Matt Hougan, chief investment officer at Bitwise Asset Management, which issued the Bitwise Bitcoin ETF (BITB), urged investors to view bitcoin like any other asset. "Incorporate it into your portfolio and include the rebalancing process," he said, pointing to bitcoin’s typical four-year cycle of three strong years followed by a down year. "Rebalancing can significantly enhance performance metrics like Sharpe ratios."

Sharpe ratios measure the return on an investment relative to the risk taken, and rebalancing can help mitigate bitcoin's notorious volatility—a key concern for many investors.
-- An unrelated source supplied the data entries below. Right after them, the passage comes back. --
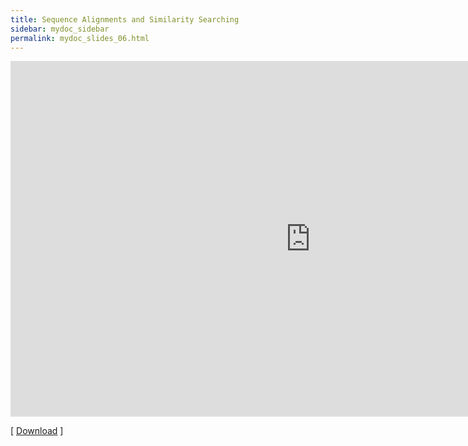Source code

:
 ```yaml
---
title: Sequence Alignments and Similarity Searching
sidebar: mydoc_sidebar
permalink: mydoc_slides_06.html 
---
```


<iframe src="https://docs.google.com/presentation/d/e/2PACX-1vToRasx_e2p5RT3kILmz2BVSARoOo3qWh8IaYiNE0o9LIzPeTnwBKbTMvVTWwGE4wF4s8dm86EYGBEK/embed?start=false&loop=false&delayms=60000" frameborder="0" width="960" height="569" allowfullscreen="true" mozallowfullscreen="true" webkitallowfullscreen="true"></iframe>

[ [Download](https://docs.google.com/presentation/d/1vAgb9IaDx5i0GrVMyGmnaTJFodiH1CSmekWJ0Ifrz0Q/edit?usp=sharing) ] 
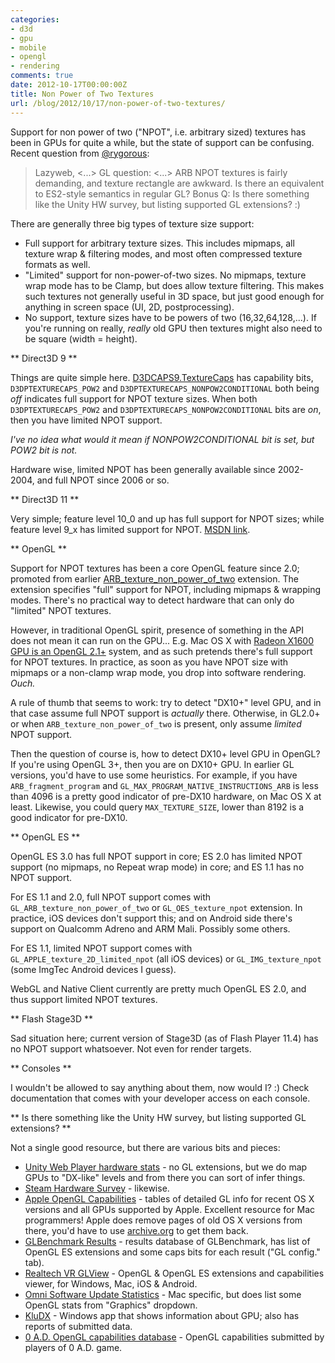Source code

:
 ```yaml
---
categories:
- d3d
- gpu
- mobile
- opengl
- rendering
comments: true
date: 2012-10-17T00:00:00Z
title: Non Power of Two Textures
url: /blog/2012/10/17/non-power-of-two-textures/
---
```


Support for non power of two ("NPOT", i.e. arbitrary sized) textures has been in GPUs for quite a while, but the state of support can be confusing. Recent question from [@rygorous](http://twitter.com/rygorous):

> Lazyweb, <...> GL question: <...> ARB NPOT textures is fairly demanding, and texture rectangle
> are awkward. Is there an equivalent to ES2-style semantics in regular GL? Bonus Q: Is there something
> like the Unity HW survey, but listing supported GL extensions? :)

There are generally three big types of texture size support:

* Full support for arbitrary texture sizes. This includes mipmaps, all texture wrap & filtering modes, and most often compressed texture formats as well.
* "Limited" support for non-power-of-two sizes. No mipmaps, texture wrap mode has to be Clamp, but does allow texture filtering. This makes such textures not generally useful in 3D space, but just good enough for anything in screen space (UI, 2D, postprocessing).
* No support, texture sizes have to be powers of two (16,32,64,128,...). If you're running on really, *really* old GPU then textures might also need to be square (width = height).


** Direct3D 9 **

Things are quite simple here. [D3DCAPS9.TextureCaps](http://msdn.microsoft.com/en-us/library/windows/desktop/bb172513.aspx) has capability bits, `D3DPTEXTURECAPS_POW2` and `D3DPTEXTURECAPS_NONPOW2CONDITIONAL` both being *off* indicates full support for NPOT texture sizes. When both `D3DPTEXTURECAPS_POW2` and `D3DPTEXTURECAPS_NONPOW2CONDITIONAL` bits are *on*, then you have limited NPOT support.

*I've no idea what would it mean if NONPOW2CONDITIONAL bit is set, but POW2 bit is not.*

Hardware wise, limited NPOT has been generally available since 2002-2004, and full NPOT since 2006 or so.


** Direct3D 11 **

Very simple; feature level 10_0 and up has full support for NPOT sizes; while feature level 9_x has limited support for NPOT. [MSDN link](http://msdn.microsoft.com/en-us/library/windows/desktop/ff476876.aspx).


** OpenGL **

Support for NPOT textures has been a core OpenGL feature since 2.0; promoted from earlier [ARB_texture_non_power_of_two](http://www.opengl.org/registry/specs/ARB/texture_non_power_of_two.txt) extension. The extension specifies "full" support for NPOT, including mipmaps & wrapping modes. There's no practical way to detect hardware that can only do "limited" NPOT textures.

However, in traditional OpenGL spirit, presence of something in the API does not mean it can run on the GPU... E.g. Mac OS X with [Radeon X1600 GPU is an OpenGL 2.1+](https://developer.apple.com/graphicsimaging/opengl/capabilities/) system, and as such pretends there's full support for NPOT textures. In practice, as soon as you have NPOT size with mipmaps or a non-clamp wrap mode, you drop into software rendering. *Ouch.*

A rule of thumb that seems to work: try to detect "DX10+" level GPU, and in that case assume full NPOT support is *actually* there. Otherwise, in GL2.0+ or when `ARB_texture_non_power_of_two` is present, only assume *limited* NPOT support.

Then the question of course is, how to detect DX10+ level GPU in OpenGL? If you're using OpenGL 3+, then you are on DX10+ GPU. In earlier GL versions, you'd have to use some heuristics. For example, if you have `ARB_fragment_program` and `GL_MAX_PROGRAM_NATIVE_INSTRUCTIONS_ARB` is less than 4096 is a pretty good indicator of pre-DX10 hardware, on Mac OS X at least. Likewise, you could query `MAX_TEXTURE_SIZE`, lower than 8192 is a good indicator for pre-DX10.


** OpenGL ES **

OpenGL ES 3.0 has full NPOT support in core; ES 2.0 has limited NPOT support (no mipmaps, no Repeat wrap mode) in core; and ES 1.1 has no NPOT support.

For ES 1.1 and 2.0, full NPOT support comes with `GL_ARB_texture_non_power_of_two` or `GL_OES_texture_npot` extension. In practice, iOS devices don't support this; and on Android side there's support on Qualcomm Adreno and ARM Mali. Possibly some others.

For ES 1.1, limited NPOT support comes with `GL_APPLE_texture_2D_limited_npot` (all iOS devices) or `GL_IMG_texture_npot` (some ImgTec Android devices I guess).

WebGL and Native Client currently are pretty much OpenGL ES 2.0, and thus support limited NPOT textures.



** Flash Stage3D **

Sad situation here; current version of Stage3D (as of Flash Player 11.4) has no NPOT support whatsoever. Not even for render targets.



** Consoles **

I wouldn't be allowed to say anything about them, now would I? :) Check documentation that comes with your developer access on each console.



** Is there something like the Unity HW survey, but listing supported GL extensions? **

Not a single good resource, but there are various bits and pieces:

* [Unity Web Player hardware stats](http://unity3d.com/webplayer/hardware-stats) - no GL extensions, but we do map GPUs to "DX-like" levels and from there you can sort of infer things.
* [Steam Hardware Survey](http://store.steampowered.com/hwsurvey) - likewise.
* [Apple OpenGL Capabilities](https://developer.apple.com/graphicsimaging/opengl/capabilities/) - tables of detailed GL info for recent OS X versions and all GPUs supported by Apple. Excellent resource for Mac programmers! Apple does remove pages of old OS X versions from there, you'd have to use [archive.org](http://archive.org/) to get them back.
* [GLBenchmark Results](http://www.glbenchmark.com/result.jsp) - results database of GLBenchmark, has list of OpenGL ES extensions and some caps bits for each result ("GL config." tab).
* [Realtech VR GLView](http://www.realtech-vr.com/) - OpenGL & OpenGL ES extensions and capabilities viewer, for Windows, Mac, iOS & Android.
* [Omni Software Update Statistics](http://update.omnigroup.com/) - Mac specific, but does list some OpenGL stats from "Graphics" dropdown.
* [KluDX](http://kludx.com/) - Windows app that shows information about GPU; also has reports of submitted data.
* [0 A.D. OpenGL capabilities database](http://feedback.wildfiregames.com/report/opengl/) - OpenGL capabilities submitted by players of 0 A.D. game.
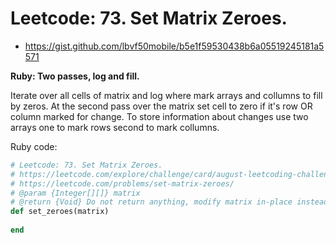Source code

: # Leetcode: 73. Set Matrix Zeroes.

- https://gist.github.com/lbvf50mobile/b5e1f59530438b6a05519245181a5571

**Ruby: Two passes, log and fill.**

Iterate over all cells of matrix and log where mark arrays and collumns to fill by zeros. At the second pass over the matrix set cell to zero if it's row OR column marked for change. To store information about changes use two arrays one to mark rows second to mark collumns.

Ruby code:
```Ruby
# Leetcode: 73. Set Matrix Zeroes.
# https://leetcode.com/explore/challenge/card/august-leetcoding-challenge-2021/614/week-2-august-8th-august-14th/3888/
# https://leetcode.com/problems/set-matrix-zeroes/
# @param {Integer[][]} matrix
# @return {Void} Do not return anything, modify matrix in-place instead.
def set_zeroes(matrix)
    
end

```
Michael Allegue, an investment officer at MassMutual, echoed this sentiment. "As more institutional capital flows into bitcoin, there's potential for reduced volatility because firms will be rebalancing their accounts rather than just buying and holding."

As bitcoin ETFs gain popularity, the traditional HODL strategy may evolve, potentially leading to a more balanced and less volatile market. This shift could attract a broader range of investors, further integrating bitcoin into mainstream financial portfolios.